Membrane topology was further examined by comparing the accessibility of full-length and COOH-truncated CHIF to proteinase K. Proteolytic digestion of intact microsomes significantly decreased the size of the full-length protein but had a much smaller effect on the COOH-truncated CHIF (Fig. 2A). Thus the COOH tail appears to face the microsomal exterior and hence, the cell interior. This would suggest that CHIF has two transmembrane domains, a very short external loop and a cytoplasmic COOH tail (Fig. 2B). However, present data do not exclude the possibility that the putative extracellular loop is buried in the membrane and only the COOH tail sticks into the cytoplasm.

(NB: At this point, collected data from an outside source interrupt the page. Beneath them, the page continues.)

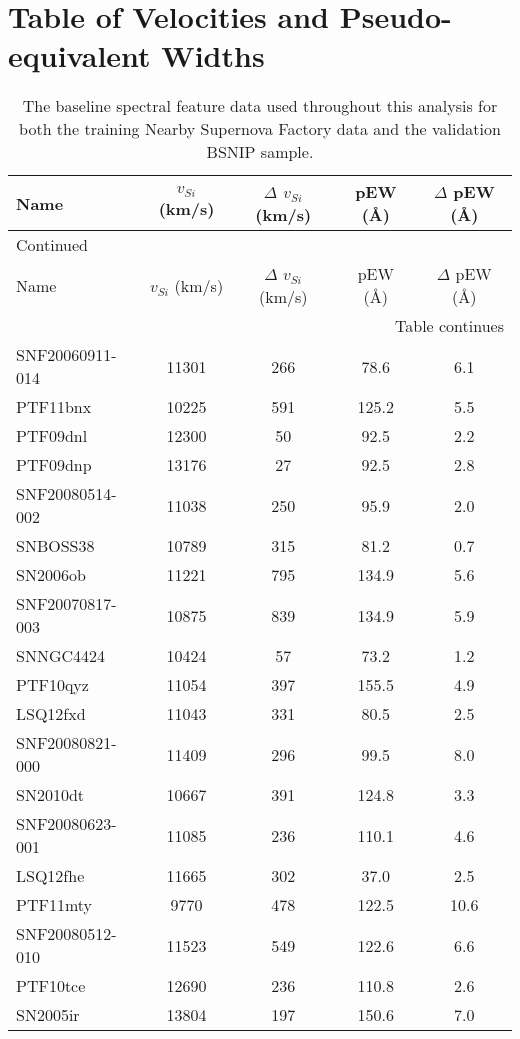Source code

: \chapter{Table of \siliconii{} Velocities and Pseudo-equivalent Widths}
\label{app:snf_data_table}

\begin{longtable}{lcccc}
\caption{The baseline spectral feature data used throughout this analysis for both the training Nearby Supernova Factory data and the validation BSNIP sample.} \label{snf_data_table}\\
\toprule
Name & $v_{Si}$ (km/s) & $\Delta$ $v_{Si}$ (km/s) & pEW (\AA) & $\Delta$ pEW (\AA) \\
\midrule
\endfirsthead
\multicolumn{5}{l}{Continued}\\
\toprule
Name & $v_{Si}$ (km/s) & $\Delta$ $v_{Si}$ (km/s) & pEW (\AA) & $\Delta$ pEW (\AA) \\
\midrule
\endhead
\midrule
\multicolumn{5}{r}{Table continues}\\
\midrule
\endfoot
\bottomrule
\endlastfoot
SNF20060911-014 & 11301 & 266 & 78.6 & 6.1 \\
PTF11bnx & 10225 & 591 & 125.2 & 5.5 \\
PTF09dnl & 12300 & 50 & 92.5 & 2.2 \\
PTF09dnp & 13176 & 27 & 92.5 & 2.8 \\
SNF20080514-002 & 11038 & 250 & 95.9 & 2.0 \\
SNBOSS38 & 10789 & 315 & 81.2 & 0.7 \\
SN2006ob & 11221 & 795 & 134.9 & 5.6 \\
SNF20070817-003 & 10875 & 839 & 134.9 & 5.9 \\
SNNGC4424 & 10424 & 57 & 73.2 & 1.2 \\
PTF10qyz & 11054 & 397 & 155.5 & 4.9 \\
LSQ12fxd & 11043 & 331 & 80.5 & 2.5 \\
SNF20080821-000 & 11409 & 296 & 99.5 & 8.0 \\
SN2010dt & 10667 & 391 & 124.8 & 3.3 \\
SNF20080623-001 & 11085 & 236 & 110.1 & 4.6 \\
LSQ12fhe & 11665 & 302 & 37.0 & 2.5 \\
PTF11mty & 9770 & 478 & 122.5 & 10.6 \\
SNF20080512-010 & 11523 & 549 & 122.6 & 6.6 \\
PTF10tce & 12690 & 236 & 110.8 & 2.6 \\
SN2005ir & 13804 & 197 & 150.6 & 7.0 \\

\end{longtable}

In the second part of this study, the cellular and tissue distribution of CHIF were characterized in native epithelia by using specific anti-CHIF antibodies. The observed tissue distribution of the protein matched well the one previously determined for its mRNA. A major finding in these experiments is that the anti-CHIF antibody preferentially decorates the basolateral membrane of collecting duct principal cells. In some cells, some additional intracellular staining is visible. The basolateral localization of CHIF may provide an important clue in elucidating the cellular role of this protein (see below).

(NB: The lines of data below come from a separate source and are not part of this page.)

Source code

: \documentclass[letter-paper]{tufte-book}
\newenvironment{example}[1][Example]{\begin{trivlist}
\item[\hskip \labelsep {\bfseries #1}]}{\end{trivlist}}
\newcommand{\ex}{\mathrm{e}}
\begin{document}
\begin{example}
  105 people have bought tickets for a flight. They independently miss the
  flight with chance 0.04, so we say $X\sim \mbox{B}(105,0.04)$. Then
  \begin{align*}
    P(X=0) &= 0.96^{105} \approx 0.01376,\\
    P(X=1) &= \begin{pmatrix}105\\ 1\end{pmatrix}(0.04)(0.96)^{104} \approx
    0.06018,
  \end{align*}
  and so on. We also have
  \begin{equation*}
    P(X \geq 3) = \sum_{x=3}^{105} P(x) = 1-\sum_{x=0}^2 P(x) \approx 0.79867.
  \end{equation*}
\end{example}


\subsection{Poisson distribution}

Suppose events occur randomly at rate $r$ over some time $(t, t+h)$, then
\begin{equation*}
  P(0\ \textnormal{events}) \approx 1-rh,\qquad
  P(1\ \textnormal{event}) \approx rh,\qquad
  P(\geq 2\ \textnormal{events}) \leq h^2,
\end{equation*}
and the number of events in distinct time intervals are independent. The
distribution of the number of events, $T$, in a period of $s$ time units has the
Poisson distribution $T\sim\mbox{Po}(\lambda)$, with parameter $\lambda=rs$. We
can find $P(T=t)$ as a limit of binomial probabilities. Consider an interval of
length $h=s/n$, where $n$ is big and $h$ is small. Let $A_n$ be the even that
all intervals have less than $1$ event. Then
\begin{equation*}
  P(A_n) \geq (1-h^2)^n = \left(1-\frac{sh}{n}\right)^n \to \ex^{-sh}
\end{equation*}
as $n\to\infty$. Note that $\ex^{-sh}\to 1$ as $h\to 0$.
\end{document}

Finally, we have studied the modulation of CHIF protein by salt intake and dexamethasone, shown before to upregulate its mRNA. The two stimuli evoked a significant increase in the abundance of CHIF. Yet, two significant differences were noted between the previously described regulation of CHIF mRNA and the modulation of CHIF protein. First, low-Na⁺ intake was shown to induce CHIF mRNA in the distal colon but not kidney (15). In the present study, however, upregulation of CHIF by Na⁺ deprivation is apparent in both kidney medulla and distal colon. This observation suggests an additional posttranscriptional regulation and lends support to the notion that it may be involved in the physiological response to aldosterone. A second difference was that the salt- and corticosteroid-induced changes in the abundance of CHIF protein monitored in this study were generally smaller than the previously described modulation of CHIF mRNA.

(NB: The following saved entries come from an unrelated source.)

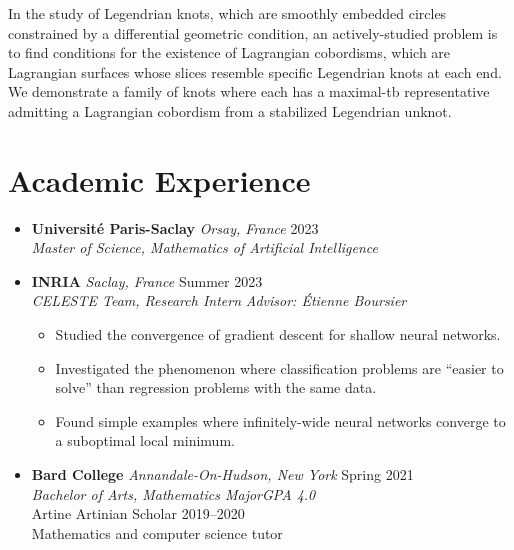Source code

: \documentclass[12pt,letterpaper]{article}
\newenvironment{explist}
{\begin{itemize}[label=\textbf{--},itemsep=1pt,topsep=0pt,partopsep=0pt,parsep=0pt]}
{\end{itemize}}
\begin{document}
\begin{itemize}[label=]
        In the study of Legendrian knots, which are smoothly embedded circles constrained by a differential geometric condition,
        an actively-studied problem is to find conditions for the existence of Lagrangian cobordisms,
        which are Lagrangian surfaces whose slices resemble specific Legendrian knots at each end.
        We demonstrate a family of knots where each has a maximal-tb representative admitting a Lagrangian cobordism from a stabilized Legendrian unknot.

\end{itemize}

\section*{Academic Experience}
\begin{itemize}[label=]
    \item
        \textbf{Université Paris-Saclay} \textit{Orsay, France} \hfill 2023\\
        \textit{Master of Science, Mathematics of Artificial Intelligence}

    \item
        \textbf{INRIA} \textit{Saclay, France} \hfill Summer 2023\\
        \textit{CELESTE Team, Research Intern}
        \textit{Advisor: \'Etienne Boursier}
        \begin{explist}
        \item Studied the convergence of gradient descent for shallow neural networks.
        \item Investigated the phenomenon where classification problems are ``easier to solve'' than regression problems with the same data.
        \item Found simple examples where infinitely-wide neural networks converge to a suboptimal local minimum.
        \end{explist}

    \item
        \textbf{Bard College} \textit{Annandale-On-Hudson, New York} \hfill Spring 2021\\
        \textit{Bachelor of Arts, Mathematics Major}\hfill \textit{GPA 4.0}\\
        Artine Artinian Scholar 2019--2020\\
        Mathematics and computer science tutor


\end{itemize}
\end{document}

A major unresolved issue is the cellular role or biological activity mediated by CHIF. A previous study reported an "IsK-like" K⁺ channel activity in X. laevis oocytes injected with CHIF cRNA (2). This effect, however, turned out to be irreproducible, and many batches of oocytes failed to evoke it. The basolateral localization of this protein, together with the fact that it is induced by both low Na⁺ and high K⁺, may provide important clues to its cellular role. Two basolateral-specific transporters are the Na⁺-K⁺-ATPase and the basolateral K⁺ channel. Of these, only the pump should be activated by both Na⁺ deprivation and K⁺ loading. The sequence homology between CHIF and the -subunit of Na⁺-K⁺-ATPase raises the possibility that it has a "-like" function. Obviously, such a hypothesis will have to be assessed by more direct methods.